The Hunt case turned on whether there was an obligation in her contract of employment to work on that account, and it was decided that there was, which meant she was entitled to raise an unfair dismissal claim by not being transferred together with the business.

It is significant as it is believed to be the first to go before a tribunal, and is likely to set a precedent in future disputes.

The decision is currently subject to appeal, and a reversal is likely to be hoped for with crossed fingers and baited breath amongst the creative industries.

Last month, at an IPA Conference, the Rt Hon Peter Luff, who chairs the influential cross party Enterprise and Regulatory Reform Select Committee, called for an industry-wide exemption from the TUPE provisions, which he said had a “seriously adverse impact”.

“These regulations are a very real threat and an unnecessary burden to the creative industries, with no benefit to anyone, least of all employees who end up at a disadvantage” he said.

Clear Marketing’s Jim Smith wholeheartedly agrees.
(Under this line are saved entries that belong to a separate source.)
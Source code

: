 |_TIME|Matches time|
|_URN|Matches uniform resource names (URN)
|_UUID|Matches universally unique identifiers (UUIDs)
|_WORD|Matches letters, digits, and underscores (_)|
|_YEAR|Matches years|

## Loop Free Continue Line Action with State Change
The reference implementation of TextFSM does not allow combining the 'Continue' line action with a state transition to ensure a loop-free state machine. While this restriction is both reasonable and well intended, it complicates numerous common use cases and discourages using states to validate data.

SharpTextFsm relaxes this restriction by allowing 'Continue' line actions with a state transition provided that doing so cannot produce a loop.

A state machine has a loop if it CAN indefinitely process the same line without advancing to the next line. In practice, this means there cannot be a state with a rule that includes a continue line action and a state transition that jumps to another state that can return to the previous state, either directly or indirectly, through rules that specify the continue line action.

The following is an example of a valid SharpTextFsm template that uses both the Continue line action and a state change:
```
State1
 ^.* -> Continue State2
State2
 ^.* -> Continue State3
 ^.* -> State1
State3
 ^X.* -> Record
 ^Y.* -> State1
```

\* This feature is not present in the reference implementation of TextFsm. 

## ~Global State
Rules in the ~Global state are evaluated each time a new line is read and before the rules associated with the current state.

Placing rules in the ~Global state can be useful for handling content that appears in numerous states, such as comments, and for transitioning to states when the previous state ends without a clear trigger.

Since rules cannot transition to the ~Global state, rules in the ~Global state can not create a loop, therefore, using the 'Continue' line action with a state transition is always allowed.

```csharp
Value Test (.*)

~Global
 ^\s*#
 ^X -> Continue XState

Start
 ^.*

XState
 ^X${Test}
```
“My experience was a bad one,” he says. “We had to make five people redundant, transfer over three, who now work for us, at significant cost. The big issue is that the client doesn’t understand why it costs them money for us to acquire their business. The client is not happy, and the employees lose out. It is happening a lot, and it tends to be on the big pieces of business. The level of awareness of this issue, from agencies and amongst clients, is very, very low.”